Another team of researchers reported a phase II study that showed patients with metastatic cancer whose tumors had a mismatch repair deficiency responded better to Keytruda than those who did not have the deficiency. (In this study, 38 patients had metastatic colorectal cancer and 10 had other types of cancer.) The study found that 62 percent of colorectal cancer patients whose cancer cells had this defect responded to the treatment. In colorectal cancer patients without the mismatch repair deficiency, the drug did not work at all. A similar response was also seen in patients who had endometrial or certain gastrointestinal cancers that had the mismatch repair deficiency.
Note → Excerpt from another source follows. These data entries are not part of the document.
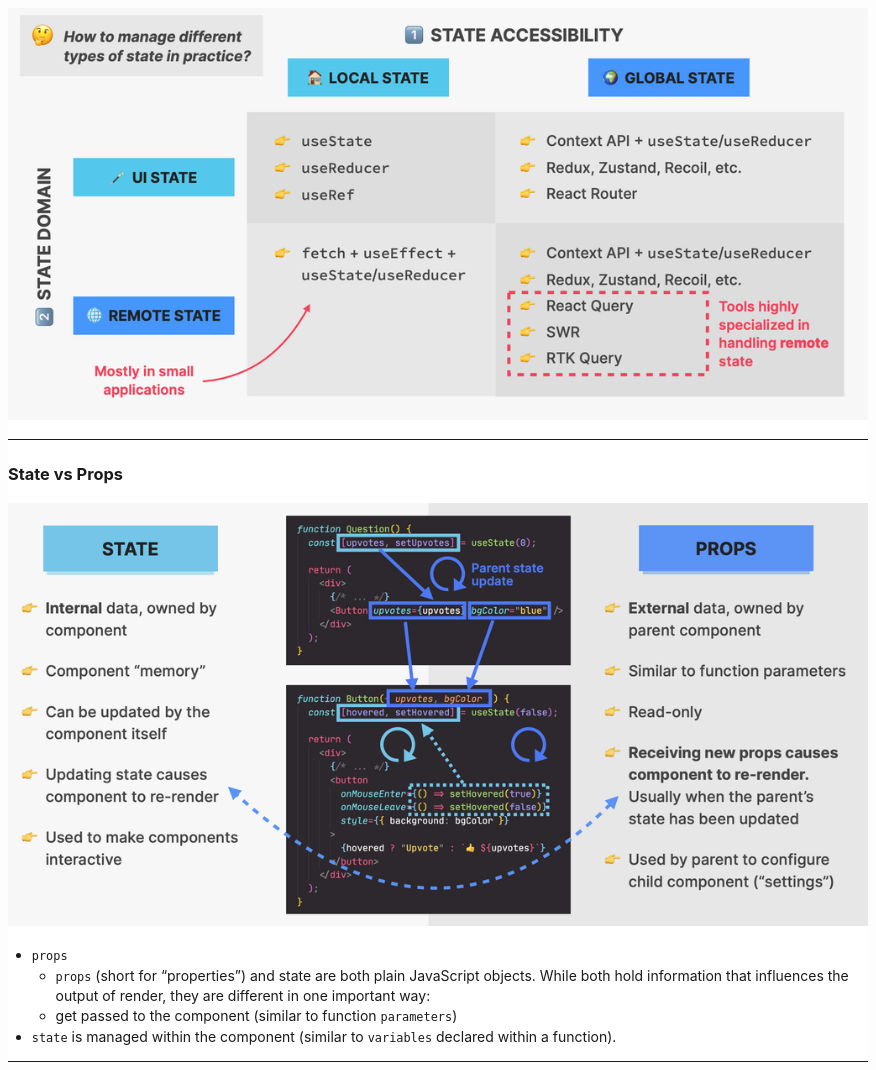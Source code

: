   ![state](./img/state-7.png)

---

### State vs Props

![state](./img/state-vs-props.png)

- `props`
  - `props` (short for “properties”) and state are both plain JavaScript objects. While both hold information that influences the output of render, they are different in one important way:
  - get passed to the component (similar to function `parameters`)
- `state` is managed within the component (similar to `variables` declared within a function).

---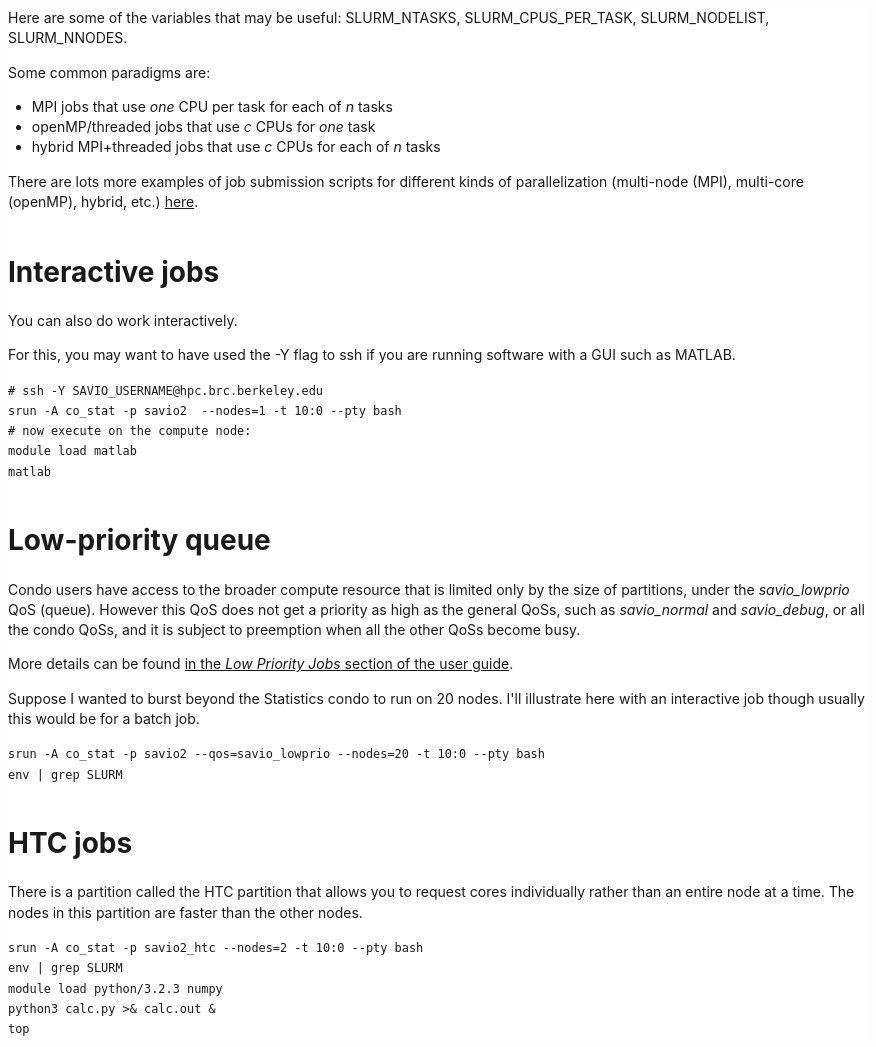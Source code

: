 Here are some of the variables that may be useful: SLURM_NTASKS, SLURM_CPUS_PER_TASK, SLURM_NODELIST, SLURM_NNODES.

Some common paradigms are:

 - MPI jobs that use *one* CPU per task for each of *n* tasks
 - openMP/threaded jobs that use *c* CPUs for *one* task
 - hybrid MPI+threaded jobs that use *c* CPUs for each of *n* tasks

There are lots more examples of job submission scripts for different kinds of parallelization (multi-node (MPI), multi-core (openMP), hybrid, etc.) [here](http://research-it.berkeley.edu/services/high-performance-computing/running-your-jobs#Job-submission-with-specific-resource-requirements).


# Interactive jobs

You can also do work interactively.

For this, you may want to have used the -Y flag to ssh if you are running software with a GUI such as MATLAB. 

```
# ssh -Y SAVIO_USERNAME@hpc.brc.berkeley.edu
srun -A co_stat -p savio2  --nodes=1 -t 10:0 --pty bash
# now execute on the compute node:
module load matlab
matlab
```

# Low-priority queue

Condo users have access to the broader compute resource that is limited only by the size of partitions, under the *savio_lowprio* QoS (queue). However this QoS does not get a priority as high as the general QoSs, such as *savio_normal* and *savio_debug*, or all the condo QoSs, and it is subject to preemption when all the other QoSs become busy. 

More details can be found [in the *Low Priority Jobs* section of the user guide](http://research-it.berkeley.edu/services/high-performance-computing/user-guide/savio-user-guide).

Suppose I wanted to burst beyond the Statistics condo to run on 20 nodes. I'll illustrate here with an interactive job though usually this would be for a batch job.

```
srun -A co_stat -p savio2 --qos=savio_lowprio --nodes=20 -t 10:0 --pty bash
env | grep SLURM
```

# HTC jobs

There is a partition called the HTC partition that allows you to request cores individually rather than an entire node at a time. The nodes in this partition are faster than the other nodes.

```
srun -A co_stat -p savio2_htc --nodes=2 -t 10:0 --pty bash
env | grep SLURM
module load python/3.2.3 numpy
python3 calc.py >& calc.out &
top
```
Luis Diaz, a medical oncologist at Johns Hopkins Kimmel Cancer Center in Baltimore and the phase II study’s lead investigator, says the deficiency causes cancer cells to develop a large number of genetic mutations, which makes it easier for the immune system to recognize the tumors. “This finding could have a tremendous impact on a large chunk of the cancer population around the world,” says Diaz.

However, Leonard Saltz, chief of gastrointestinal oncology at Memorial Sloan Kettering Cancer Center, has expressed concerns about the high costs of the new drugs, a topic he addressed at the ASCO Annual Meeting. A one-year course of Yervoy combined with Opdivo will cost about $256,000 for the first year, according to Bristol-Myers Squibb, the drugs’ manufacturer. Keytruda runs about $12,500 a month, or $150,000 if used for the full year, according to its manufacturer, Merck.

The prices of these drugs, Saltz says, will impact Medicare and other insurance programs, which pay the bulk of the cost. The high prices also have the potential to lead to disparities in care. Since many patients have to pay out of pocket a certain percentage of a drug’s cost, Saltz says, some patients could end up forgoing therapies that could benefit them.